• TASK TO COMPLETE: Which lines of the records below contain the word "Schemas"? Report each of them in full.

• DATA EXCERPTS:
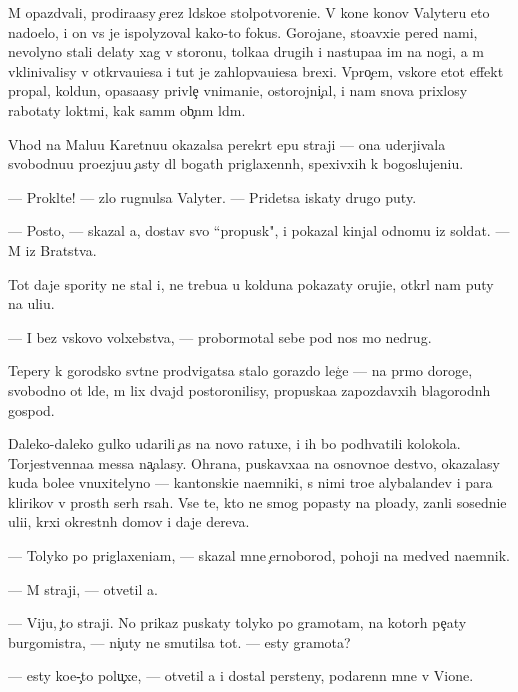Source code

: \documentclass[10pt]{book}
\begin{document}
M{\yi} opazd{\yi}vali, prodira{\y}asy {\c}erez l{\iu}dsko{\y}e stolpotvoreni{\y}e. V kon{\q}e kon{\q}ov Valyteru eto nado{\y}elo, i on vs{\e} je ispolyzoval kako{\y}-to fokus. Gorojane, sto{\y}avxi{\y}e pered nami, nevolyno stali delaty xag v storonu, tolka{\y}a drugih i nastupa{\y}a im na nogi, a m{\yi} vklinivalisy v otkr{\yi}va{\y}u{\x}i{\y}esa i tut je zahlop{\yi}va{\y}u{\x}i{\y}esa brexi. Vpro{\c}em, vskore etot effekt propal, koldun, opasa{\y}asy privle{\c} vnimani{\y}e, ostorojni{\c}al, i nam snova prixlosy rabotaty lokt{\ia}mi, kak sam{\yi}m ob{\yi}{\c}n{\yi}m l{\iu}d{\ia}m.

V{\yi}hod na Malu{\y}u Karetnu{\y}u okazalsa perekr{\yi}t {\q}ep{\y}u straji — ona uderjivala svobodnu{\y}u pro{\y}ezju{\y}u {\c}asty dl{\ia} bogat{\yi}h priglaxenn{\yi}h, spexivxih k bogoslujeni{\y}u.

— Prokl{\ia}t{\y}e! — zlo rugnulsa Valyter. — Pridetsa iskaty drugo{\y} puty.

— Posto{\y}, — skazal {\y}a, dostav svo{\y} ``propusk", i pokazal kinjal odnomu iz soldat. — M{\yi} iz Bratstva.

Tot daje spority ne stal i, ne trebu{\y}a u kolduna pokazaty oruji{\y}e, otkr{\yi}l nam puty na uli{\q}u.

— I bez vs{\ia}kovo volxebstva, — probormotal sebe pod nos mo{\y} nedrug.

Tepery k gorodsko{\y} sv{\ia}t{\yi}ne prodvigatsa stalo gorazdo leg{\c}e — na pr{\ia}mo{\y} doroge, svobodno{\y} ot l{\iu}de{\y}, m{\yi} lix dvajd{\yi} postoronilisy, propuska{\y}a zapozdavxih blagorodn{\yi}h gospod.

Daleko-daleko gulko udarili {\c}as{\yi} na novo{\y} ratuxe, i ih bo{\y} podhvatili kolokola. Torjestvenna{\y}a messa na{\c}alasy. Ohrana, puskavxa{\y}a na osnovno{\y}e de{\y}stvo, okazalasy kuda bole{\y}e vnuxitelyno{\y} — kantonski{\y}e na{\y}emniki, s nimi tro{\y}e alybaland{\q}ev i para klirikov v prost{\yi}h ser{\yi}h r{\ia}sah. Vse te, kto ne smog popasty na plo{\x}ady, zan{\ia}li sosedni{\y}e uli{\q}i, kr{\yi}xi okrestn{\yi}h domov i daje derev{\y}a.

— Tolyko po priglaxeni{\y}am, — skazal mne {\c}ernoborod{\yi}{\y}, pohoji{\y} na medved{\ia} na{\y}emnik.

— M{\yi} straji, — otvetil {\y}a.

— Viju, {\c}to straji. No prikaz puskaty tolyko po gramotam, na kotor{\yi}h pe{\c}aty burgomistra, — ni{\c}uty ne smutilsa tot. — {\Y}esty gramota?

— {\Y}esty ko{\y}e-{\c}to polu{\c}xe, — otvetil {\y}a i dostal persteny, podarenn{\yi}{\y} mne v Vione.
\end{document}
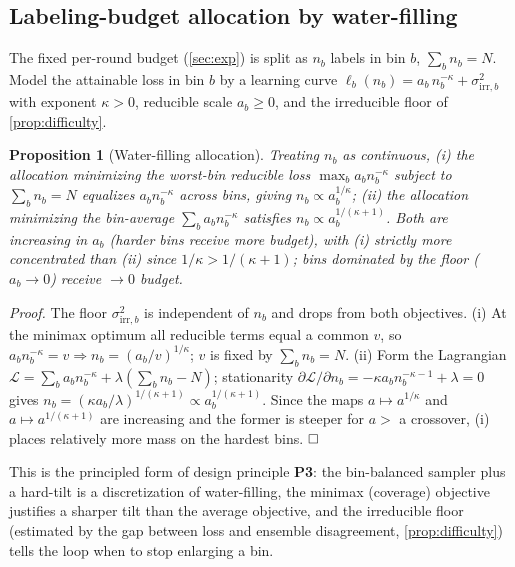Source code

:\documentclass{article}
\theoremstyle{plain}
\newtheorem{proposition}{Proposition}
\theoremstyle{definition}
\theoremstyle{remark}
\begin{document}
\subsection{Labeling-budget allocation by water-filling}\label{app:budget}
The fixed per-round budget (\cref{sec:exp}) is split as $n_b$ labels in bin $b$, $\sum_b n_b=N$. Model the
attainable loss in bin $b$ by a learning curve $\ell_b(n_b)=a_b\,n_b^{-\kappa}+\sigma^2_{\mathrm{irr},b}$
with exponent $\kappa>0$, reducible scale $a_b\ge0$, and the irreducible floor of \cref{prop:difficulty}.
\begin{proposition}[Water-filling allocation]\label{prop:budget}
Treating $n_b$ as continuous, (i) the allocation minimizing the worst-bin reducible loss
$\max_b a_b n_b^{-\kappa}$ subject to $\sum_b n_b=N$ equalizes $a_b n_b^{-\kappa}$ across bins, giving
$n_b\propto a_b^{1/\kappa}$; (ii) the allocation minimizing the bin-average
$\sum_b a_b n_b^{-\kappa}$ satisfies $n_b\propto a_b^{1/(\kappa+1)}$. Both are increasing in $a_b$ (harder
bins receive more budget), with (i) strictly more concentrated than (ii) since $1/\kappa>1/(\kappa+1)$;
bins dominated by the floor ($a_b\!\to\!0$) receive $\to0$ budget.
\end{proposition}
\emph{Proof.} The floor $\sigma^2_{\mathrm{irr},b}$ is independent of $n_b$ and drops from both objectives.
(i) At the minimax optimum all reducible terms equal a common $v$, so $a_b n_b^{-\kappa}=v\Rightarrow
n_b=(a_b/v)^{1/\kappa}$; $v$ is fixed by $\sum_b n_b=N$. (ii) Form the Lagrangian
$\mathcal L=\sum_b a_b n_b^{-\kappa}+\lambda(\sum_b n_b-N)$; stationarity
$\partial\mathcal L/\partial n_b=-\kappa a_b n_b^{-\kappa-1}+\lambda=0$ gives
$n_b=(\kappa a_b/\lambda)^{1/(\kappa+1)}\propto a_b^{1/(\kappa+1)}$. Since the maps $a\mapsto a^{1/\kappa}$
and $a\mapsto a^{1/(\kappa+1)}$ are increasing and the former is steeper for $a>$ a crossover, (i) places
relatively more mass on the hardest bins. $\hfill\square$

This is the principled form of design principle \textbf{P3}: the bin-balanced sampler plus a hard-tilt is
a discretization of water-filling, the minimax (coverage) objective justifies a sharper tilt than the
average objective, and the irreducible floor (estimated by the gap between loss and ensemble disagreement,
\cref{prop:difficulty}) tells the loop when to stop enlarging a bin.
\end{document}
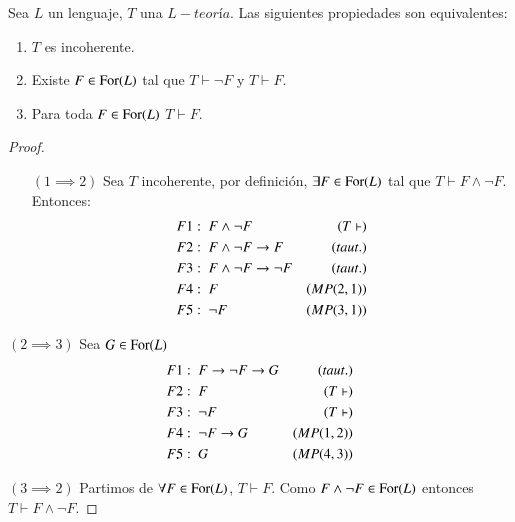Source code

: \begin{pro}\label{pro:2.3}
    Sea $L$ un lenguaje, $T$ una $L-teoría$. Las siguientes propiedades son equivalentes:
    \begin{enumerate}
        \item $T$ es incoherente.
        \item Existe $F \in \mathrm{For}(L)$ tal que $T \vdash \neg F$ y $T \vdash F$.
        \item Para toda $F \in \mathrm{For}(L)$ $T \vdash F$.
    \end{enumerate}
\end{pro}
\begin{proof}$ $
    \begin{itemize}
        \item[$(1 \implies 2)$] Sea $T$ incoherente, por definición, $\exists F \in \mathrm{For}(L)$ tal que $T \vdash F \land \neg F$.
        Entonces:
        \begin{align*}
            &F1:\ F \land \neg F & (T \vdash)\\
            &F2:\ F \land \neg F \rightarrow F & (taut.)\\
            &F3:\ F \land \neg F \rightarrow \neg F & (taut.)\\
            &F4:\ F & (MP(2, 1))\\
            &F5:\ \neg F & (MP(3, 1))
        \end{align*}
    \end{itemize}
    \item[$(2 \implies 3)$] Sea $G \in \mathrm{For}(L)$
        \begin{align*}
            &F1:\ F \rightarrow \neg F \rightarrow G & (taut.)\\
            &F2:\ F                      & (T \vdash)\\
            &F3:\ \neg F                 & (T \vdash)\\
            &F4:\ \neg F \rightarrow G         & (MP(1, 2))\\
            &F5:\ G                      & (MP(4, 3))
        \end{align*}
    \item[$(3 \implies 2)$] Partimos de $\forall F \in \mathrm{For}(L)$, $T \vdash F$. Como $F \land \neg F \in \mathrm{For}(L)$ entonces $T \vdash F \land \neg F$.
\end{proof}
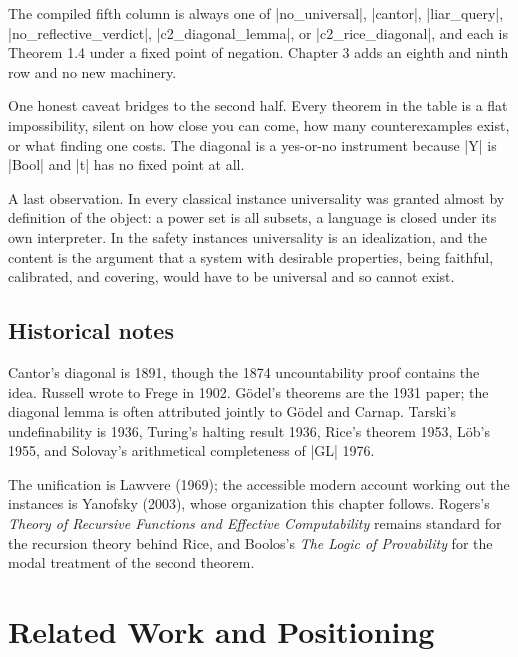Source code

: \documentclass{memoir}
\begin{document}
The compiled fifth column is always one of \LeanVerb|no_universal|, \LeanVerb|cantor|,
\LeanVerb|liar_query|, \LeanVerb|no_reflective_verdict|, \LeanVerb|c2_diagonal_lemma|, or
\LeanVerb|c2_rice_diagonal|, and each is Theorem 1.4 under a fixed point of
negation. Chapter 3 adds an eighth and ninth row and no new machinery.

One honest caveat bridges to the second half. Every theorem in the table is a
flat impossibility, silent on how close you can come, how many counterexamples
exist, or what finding one costs. The diagonal is a yes-or-no instrument because
\LeanVerb|Y| is \LeanVerb|Bool| and \LeanVerb|t| has no fixed point at all.

A last observation. In every classical instance universality was granted almost
by definition of the object: a power set is all subsets, a language is closed
under its own interpreter. In the safety instances universality is an
idealization, and the content is the argument that a system with desirable
properties, being faithful, calibrated, and covering, would have to be universal
and so cannot exist.



\section{Historical notes}\label{Two--Schemas--of--Impossibility-005F-005F-005F--Machine--Checked--Limits--of--Trustworthy--Machine--Learning-005F-005F-005F--and--Why--They--Tighten--with--Capability----The--Classical--Limits----Historical--notes}

Cantor's diagonal is 1891, though the 1874 uncountability proof contains the
idea. Russell wrote to Frege in 1902. Gödel's theorems are the 1931 paper; the
diagonal lemma is often attributed jointly to Gödel and Carnap. Tarski's
undefinability is 1936, Turing's halting result 1936, Rice's theorem 1953, Löb's
1955, and Solovay's arithmetical completeness of \LeanVerb|GL| 1976.

The unification is Lawvere (1969); the accessible modern account working out the
instances is Yanofsky (2003), whose organization this chapter follows. Rogers's
\emph{Theory of Recursive Functions and Effective Computability} remains standard for
the recursion theory behind Rice, and Boolos's \emph{The Logic of Provability} for
the modal treatment of the second theorem.





\chapter{Related Work and Positioning}\label{Two--Schemas--of--Impossibility-005F-005F-005F--Machine--Checked--Limits--of--Trustworthy--Machine--Learning-005F-005F-005F--and--Why--They--Tighten--with--Capability----Related--Work--and--Positioning}
\end{document}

• RESPONSE:
\section{Historical notes}\label{Two--Schemas--of--Impossibility-005F-005F-005F--Machine--Checked--Limits--of--Trustworthy--Machine--Learning-005F-005F-005F--and--Why--They--Tighten--with--Capability----The--Classical--Limits----Historical--notes}
\chapter{Related Work and Positioning}\label{Two--Schemas--of--Impossibility-005F-005F-005F--Machine--Checked--Limits--of--Trustworthy--Machine--Learning-005F-005F-005F--and--Why--They--Tighten--with--Capability----Related--Work--and--Positioning}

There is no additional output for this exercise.